# PROBLEM
There is material below. Print exactly the lines starting at the line with "women in India" and ending at the line with "women’s survival. Third, I", ends included, and no others.

# EXTRACTED MATERIAL
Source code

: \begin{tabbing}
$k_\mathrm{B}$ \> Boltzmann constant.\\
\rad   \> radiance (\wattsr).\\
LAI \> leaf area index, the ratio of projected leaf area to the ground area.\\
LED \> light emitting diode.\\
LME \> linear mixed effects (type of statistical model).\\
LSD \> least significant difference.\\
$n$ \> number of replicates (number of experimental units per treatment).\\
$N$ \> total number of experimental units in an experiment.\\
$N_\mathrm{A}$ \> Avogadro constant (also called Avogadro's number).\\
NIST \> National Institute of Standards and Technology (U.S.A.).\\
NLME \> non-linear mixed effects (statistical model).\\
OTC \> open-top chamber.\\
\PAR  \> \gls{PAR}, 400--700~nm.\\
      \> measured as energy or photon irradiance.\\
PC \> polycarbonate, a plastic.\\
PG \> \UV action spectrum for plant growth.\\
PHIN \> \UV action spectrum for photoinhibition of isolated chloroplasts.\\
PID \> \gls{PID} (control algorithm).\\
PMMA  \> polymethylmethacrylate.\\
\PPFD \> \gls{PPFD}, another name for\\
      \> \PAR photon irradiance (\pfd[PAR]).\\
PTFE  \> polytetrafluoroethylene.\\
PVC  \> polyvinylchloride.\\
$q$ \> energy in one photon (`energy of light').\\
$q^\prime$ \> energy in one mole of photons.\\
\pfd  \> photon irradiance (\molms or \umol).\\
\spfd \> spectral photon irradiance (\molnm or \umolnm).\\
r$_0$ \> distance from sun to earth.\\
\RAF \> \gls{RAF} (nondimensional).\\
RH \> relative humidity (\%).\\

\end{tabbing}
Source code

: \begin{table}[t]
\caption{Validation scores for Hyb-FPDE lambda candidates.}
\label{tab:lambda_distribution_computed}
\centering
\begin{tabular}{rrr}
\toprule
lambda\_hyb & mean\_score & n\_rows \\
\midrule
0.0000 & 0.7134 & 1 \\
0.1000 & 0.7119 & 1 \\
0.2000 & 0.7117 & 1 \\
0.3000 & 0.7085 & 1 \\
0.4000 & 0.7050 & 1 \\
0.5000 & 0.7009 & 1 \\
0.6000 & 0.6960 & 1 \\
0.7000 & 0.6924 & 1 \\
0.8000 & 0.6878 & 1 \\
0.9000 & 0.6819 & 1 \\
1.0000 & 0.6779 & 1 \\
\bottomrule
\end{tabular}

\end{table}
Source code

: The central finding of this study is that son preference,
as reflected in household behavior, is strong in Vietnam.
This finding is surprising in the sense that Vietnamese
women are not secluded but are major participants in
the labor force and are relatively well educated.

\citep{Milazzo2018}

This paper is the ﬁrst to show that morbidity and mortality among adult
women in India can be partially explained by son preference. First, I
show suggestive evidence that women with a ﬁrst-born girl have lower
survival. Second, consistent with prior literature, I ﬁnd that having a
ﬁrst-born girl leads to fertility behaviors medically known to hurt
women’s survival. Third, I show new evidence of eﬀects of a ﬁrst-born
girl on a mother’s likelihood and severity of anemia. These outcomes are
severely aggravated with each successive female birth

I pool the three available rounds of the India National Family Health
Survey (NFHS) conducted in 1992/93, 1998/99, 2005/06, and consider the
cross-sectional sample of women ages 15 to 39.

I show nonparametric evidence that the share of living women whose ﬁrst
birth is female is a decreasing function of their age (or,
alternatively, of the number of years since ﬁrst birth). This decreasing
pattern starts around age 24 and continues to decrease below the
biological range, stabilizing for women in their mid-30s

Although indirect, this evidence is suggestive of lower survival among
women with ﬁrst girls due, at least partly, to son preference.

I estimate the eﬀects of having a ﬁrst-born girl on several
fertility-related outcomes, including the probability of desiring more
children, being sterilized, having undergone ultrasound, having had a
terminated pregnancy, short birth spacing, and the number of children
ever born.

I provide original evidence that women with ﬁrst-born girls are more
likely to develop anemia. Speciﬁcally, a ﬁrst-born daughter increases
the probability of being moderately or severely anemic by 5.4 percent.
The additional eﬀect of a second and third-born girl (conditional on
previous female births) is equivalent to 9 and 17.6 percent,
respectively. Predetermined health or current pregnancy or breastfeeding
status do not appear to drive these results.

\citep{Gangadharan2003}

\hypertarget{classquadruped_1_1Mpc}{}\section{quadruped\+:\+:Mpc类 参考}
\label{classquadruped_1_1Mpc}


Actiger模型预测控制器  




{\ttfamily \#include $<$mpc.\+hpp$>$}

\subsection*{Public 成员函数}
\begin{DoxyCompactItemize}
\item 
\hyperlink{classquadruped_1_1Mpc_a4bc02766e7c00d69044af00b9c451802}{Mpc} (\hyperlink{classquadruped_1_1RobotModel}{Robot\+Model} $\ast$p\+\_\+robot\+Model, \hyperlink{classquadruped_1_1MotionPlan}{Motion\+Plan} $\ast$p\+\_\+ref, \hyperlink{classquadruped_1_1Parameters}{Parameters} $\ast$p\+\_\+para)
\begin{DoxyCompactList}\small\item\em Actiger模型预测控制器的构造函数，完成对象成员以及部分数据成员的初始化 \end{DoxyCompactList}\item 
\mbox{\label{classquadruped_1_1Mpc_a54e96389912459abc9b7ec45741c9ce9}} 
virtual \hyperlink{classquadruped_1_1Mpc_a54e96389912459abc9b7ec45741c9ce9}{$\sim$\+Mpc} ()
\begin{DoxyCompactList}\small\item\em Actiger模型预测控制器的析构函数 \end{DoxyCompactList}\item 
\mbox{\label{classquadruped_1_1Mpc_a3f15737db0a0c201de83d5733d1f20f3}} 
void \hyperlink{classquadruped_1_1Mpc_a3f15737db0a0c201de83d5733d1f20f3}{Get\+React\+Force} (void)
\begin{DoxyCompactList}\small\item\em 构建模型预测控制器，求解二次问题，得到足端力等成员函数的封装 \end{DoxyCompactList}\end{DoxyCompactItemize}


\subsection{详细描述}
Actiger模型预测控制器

# SOLUTION TO THIS PROBLEM
women in India can be partially explained by son preference. First, I
show suggestive evidence that women with a ﬁrst-born girl have lower
survival. Second, consistent with prior literature, I ﬁnd that having a
ﬁrst-born girl leads to fertility behaviors medically known to hurt
women’s survival. Third, I show new evidence of eﬀects of a ﬁrst-born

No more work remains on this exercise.